Once upon a time, a long long time ago, on another website entirely, before the doe-eyed days had been born, I found myself writing a somewhat critical piece about Winterbottom's Wonderland, a film I didn't enjoy, in spite of the fact his more recent work proves him to be one of our more creative and intriguing filmmakers. One of the few in fact. Anyhow, at this point in dim distant history, this ancient website was in fact the communal property of a group called The Focus Group, which is another story altogether. It so happened that one of the members of that group was independently in discussions with Revolver, Winterbottom's production company, and when he saw the somewhat critical review, (which probably took about six months, as it was not a website which was consulted with any great regularity), he wasn't best pleased.
For understandable reasons. At the end of the day, the UK film industry is a small business, more of a cottage industry than an international finance industry. The players are known to one another, and the same names will regularly feature in production credits. These are the gatekeepers, who control production capital, green lights, and most of all, our cinematic sensibilities. If you want to get anywhere in cinema in this country, at some point you're going to have to convince them of your worth. And presumably not offend them by criticising their recent output.
Which brings us to Dos Santos' movie, Unmade Beds. The premise of a movie directed by a young Argentine, set in London, for reasons which regular readers of this blog will understand, was highly inviting, not least because I'm currently on the hunt for films appropriate for 'non-native speakers' to use a well-honed TEFL phrase. The film had received a bit of buzz on the grapevine, and I happily handed over my money to the Curzon chain for the second day in a row. The first fifteen minutes seemed promising. Potentially beguiling figures speaking in a subtitled polyglot mooched through a highly recognisable Hoxton context, threatening to have minor crises, drink too much, suffer a little, and laugh. In theory this could be New Wave Latin American cinema meeting Nouvelle Vague meeting New British Waving not Drowning.
Then, before it had even emerged from the first act, a terrible dawning began to shroud the cinema. The film seemed to decelerate. The apparent premise of the title, (the various beds in which the film's hero finds himself waking up), was abruptly jettisoned. Much of the film became dedicated to a narcissistic, post-Linklater love story. The plot atrophied. Hours passed. Beguiling moments were lost in the fog. The pie had been left in the oven for twelve years. This was a film which would never cook, and seemingly, never end.
It did, of course. All things end. Even websites. It ended in a sudden flurry of post-dated plot, the final half hour suddenly knitting everything into place, like the neatest of Richard Curtis scripts. 'I took that photo' the French girl says as she stands outside the club where her flatmates hang out every night, flatmates she seems to have no knowledge of, and perhaps has never met. The photo lures her into a club she was going to anyway, where she meets the man she'd thought she's lost who's singing a song which might have been written... for her! It's too beautiful to be true, and indeed, truthfulness has been abandoned in favour of animal heads and the odd breathy orgy, approximately three hours ago.

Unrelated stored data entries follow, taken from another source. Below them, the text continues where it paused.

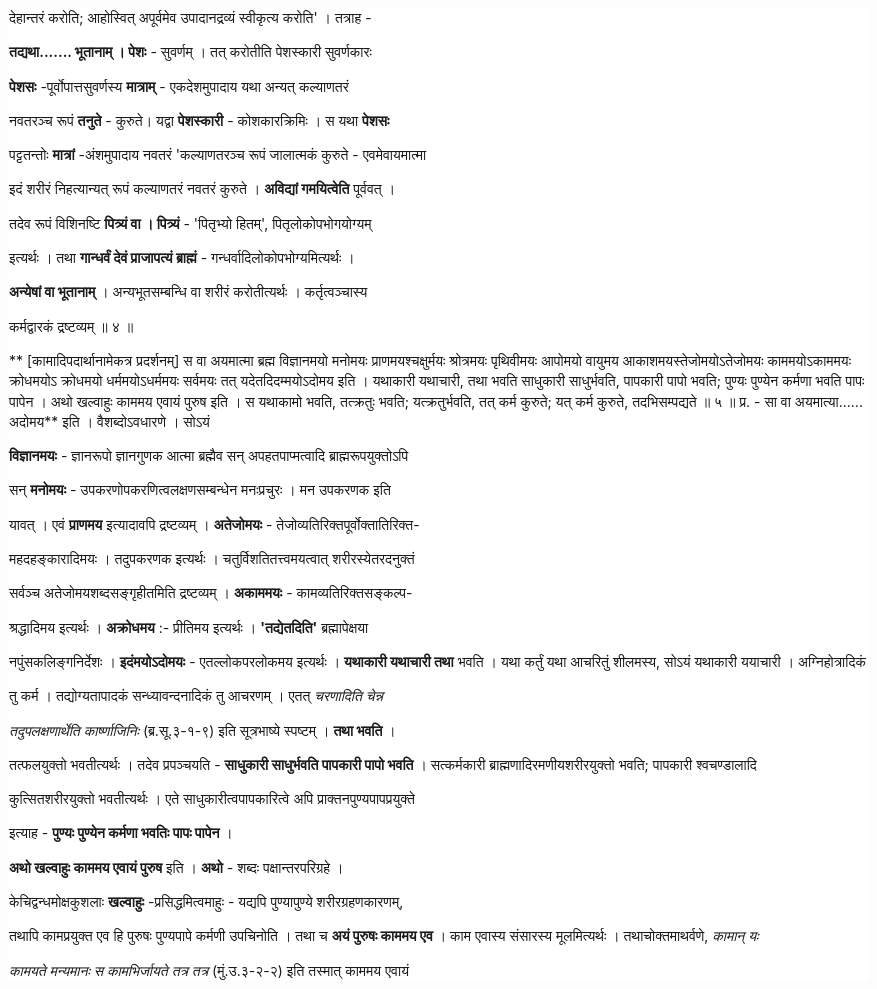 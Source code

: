 देहान्तरं करोति; आहोस्वित् अपूर्वमेव उपादानद्रव्यं स्वीकृत्य करोति' । तत्राह -

**तद्यथा....... भूतानाम् । पेशः**     - सुवर्णम् । तत् करोतीति पेशस्कारी सुवर्णकारः

**पेशसः**     -पूर्वोपात्तसुवर्णस्य **मात्राम्**     - एकदेशमुपादाय यथा अन्यत् कल्याणतरं

नवतरञ्च रूपं **तनुते**     - कुरुते। यद्वा **पेशस्कारी**     - कोशकारक्रिमिः । स यथा **पेशसः**    

पट्टतन्तोः **मात्रां**     -अंशमुपादाय नवतरं 'कल्याणतरञ्च रूपं जालात्मकं कुरुते - एवमेवायमात्मा

इदं शरीरं निहत्यान्यत् रूपं कल्याणतरं नवतरं कुरुते । **अविद्यां गमयित्वेति**     पूर्ववत् ।

तदेव रूपं विशिनष्टि **पित्र्यं वा । पित्र्यं**     - 'पितृभ्यो हितम्', पितृलोकोपभोगयोग्यम्

इत्यर्थः । तथा **गान्धर्वं देवं प्राजापत्यं ब्राह्मं**     - गन्धर्वादिलोकोपभोग्यमित्यर्थः ।

**अन्येषां वा भूतानाम्**     । अन्यभूतसम्बन्धि वा शरीरं करोतीत्यर्थः । कर्तृत्वञ्चास्य

कर्मद्वारकं द्रष्टव्यम् ॥ ४ ॥

** \[कामादिपदार्थानामेकत्र प्रदर्शनम्\]  स वा अयमात्मा ब्रह्म विज्ञानमयो मनोमयः प्राणमयश्चक्षुर्मयः श्रोत्रमयः पृथिवीमयः आपोमयो वायुमय आकाशमयस्तेजोमयोऽतेजोमयः काममयोऽकाममयः क्रोधमयोऽ क्रोधमयो धर्ममयोऽधर्ममयः सर्वमयः तत् यदेतदिदम्मयोऽदोमय इति । यथाकारी यथाचारी, तथा भवति साधुकारी साधुर्भवति, पापकारी पापो भवति; पुण्यः पुण्येन कर्मणा भवति पापः पापेन । अथो खल्वाहुः काममय एवायं पुरुष इति । स यथाकामो भवति, तत्क्रतुः भवति; यत्क्रतुर्भवति, तत् कर्म कुरुते; यत् कर्म कुरुते, तदभिसम्पद्यते ॥ ५ ॥ प्र. - सा वा अयमात्या...... अदोमय**     इति । वैशब्दोऽवधारणे । सोऽयं

**विज्ञानमयः**     - ज्ञानरूपो ज्ञानगुणक आत्मा ब्रह्मैव सन् अपहतपाप्मत्वादि ब्राह्मरूपयुक्तोऽपि

सन् **मनोमयः**     - उपकरणोपकरणित्वलक्षणसम्बन्धेन मनःप्रचुरः । मन उपकरणक इति

यावत् । एवं **प्राणमय**     इत्यादावपि द्रष्टव्यम् । **अतेजोमयः**     - तेजोव्यतिरिक्तपूर्वोक्तातिरिक्त-

महदहङ्कारादिमयः । तदुपकरणक इत्यर्थः । चतुर्विशतितत्त्वमयत्वात् शरीरस्येतरदनुक्तं

सर्वञ्च अतेजोमयशब्दसङ्गृहीतमिति द्रष्टव्यम् । **अकाममयः**     - कामव्यतिरिक्तसङ्कल्प-

श्रद्धादिमय इत्यर्थः । **अक्रोधमय**    :- प्रीतिमय इत्यर्थः । **'तद्येतदिति'**     ब्रह्मापेक्षया

नपुंसकलिङ्गनिर्देशः । **इदंमयोऽदोमयः**     - एतल्लोकपरलोकमय इत्यर्थः । **यथाकारी यथाचारी तथा**     भवति । यथा कर्तुं यथा आचरितुं शीलमस्य, सोऽयं यथाकारी ययाचारी । अग्निहोत्रादिकं

तु कर्म । तद्योग्यतापादकं सन्ध्यावन्दनादिकं तु आचरणम् । एतत् *चरणादिति चेन्न*

*तदुपलक्षणार्थेति कार्ष्णाजिनिः* (ब्र.सू.३-१-९) इति सूत्रभाष्ये स्पष्टम् । **तथा भवति**     ।

तत्फलयुक्तो भवतीत्यर्थः । तदेव प्रपञ्चयति - **साधुकारी साधुर्भवति पापकारी पापो भवति**     । सत्कर्मकारी ब्राह्मणादिरमणीयशरीरयुक्तो भवति; पापकारी श्वचण्डालादि

कुत्सितशरीरयुक्तो भवतीत्यर्थः । एते साधुकारीत्वपापकारित्वे अपि प्राक्तनपुण्यपापप्रयुक्ते

इत्याह - **पुण्यः पुण्येन कर्मणा भवतिः पापः पापेन**     ।

**अथो खल्वाहुः काममय एवायं पुरुष**     इति । **अथो**     - शब्दः पक्षान्तरपरिग्रहे ।

केचिद्वन्धमोक्षकुशलाः **खल्वाहुः**     -प्रसिद्धमित्वमाहुः - यद्यपि पुण्यापुण्ये शरीरग्रहणकारणम्,

तथापि कामप्रयुक्त एव हि पुरुषः पुण्यपापे कर्मणी उपचिनोति । तथा च **अयं पुरुषः काममय एव**     । काम एवास्य संसारस्य मूलमित्यर्थः । तथाचोक्तमाथर्वणे, *कामान् यः*

*कामयते मन्यमानः स कामभिर्जायते तत्र तत्र* (मुं.उ.३-२-२) इति तस्मात् काममय एवायं
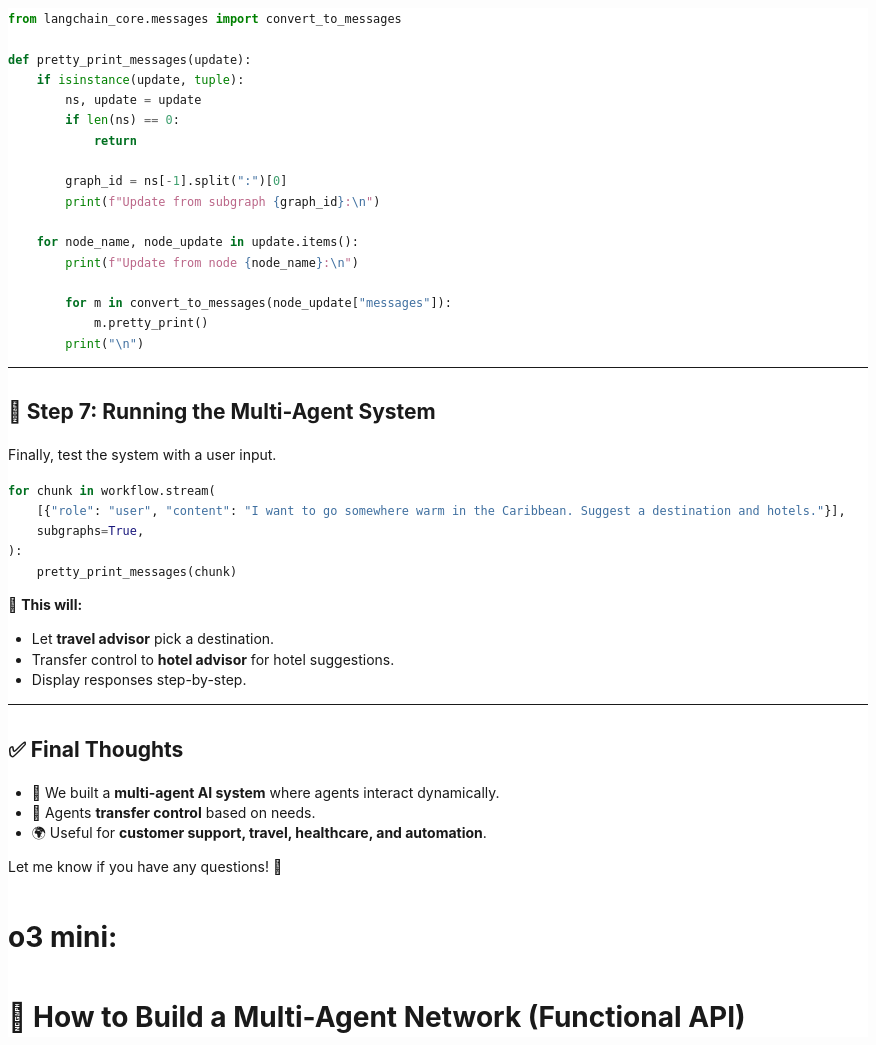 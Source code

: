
 ```python
from langchain_core.messages import convert_to_messages

def pretty_print_messages(update):
    if isinstance(update, tuple):
        ns, update = update
        if len(ns) == 0:
            return

        graph_id = ns[-1].split(":")[0]
        print(f"Update from subgraph {graph_id}:\n")

    for node_name, node_update in update.items():
        print(f"Update from node {node_name}:\n")

        for m in convert_to_messages(node_update["messages"]):
            m.pretty_print()
        print("\n")
```

---

## 🚀 **Step 7: Running the Multi-Agent System**
Finally, test the system with a user input.

```python
for chunk in workflow.stream(
    [{"role": "user", "content": "I want to go somewhere warm in the Caribbean. Suggest a destination and hotels."}],
    subgraphs=True,
):
    pretty_print_messages(chunk)
```

🔹 **This will:**
- Let **travel advisor** pick a destination.
- Transfer control to **hotel advisor** for hotel suggestions.
- Display responses step-by-step.

---

## ✅ **Final Thoughts**
- 🎯 We built a **multi-agent AI system** where agents interact dynamically.
- 🔄 Agents **transfer control** based on needs.
- 🌍 Useful for **customer support, travel, healthcare, and automation**.

Let me know if you have any questions! 🚀

# o3 mini:

# 🚀 How to Build a Multi-Agent Network (Functional API)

The credits rolled. There were the names. There were the script editors. Two of them. It's impossible not to imagine the interminable script meetings Unmade Beds must have been through. Because if there's one thing the British film (cottage) industry prides itself on, it's script development. I have a sneaky feeling that sometime long long ago, when the director first presented his premise, and original script, it might have been the quirky, counter-culture vehicle it seemed to be aspiring towards. However, after a million regurgitations, Unmade Beds has been shorn of its inventiveness and charm.
It might be shooting myself in the foot to make these (subjective) observations. Biting the hand which could theoretically feed were the writer to crampon his way up the food chain. However, the experience of Unmade Beds was just too disheartening. Anyone who's watched a film by Sorin or Trapero, Rebella & Stoll, Linklater or Payne or etc knows it's possible to make a winsome and effective slacker movie. However, if you try and script edit in nuts and bolts, the whole house of cards is likely to collapse. All over again.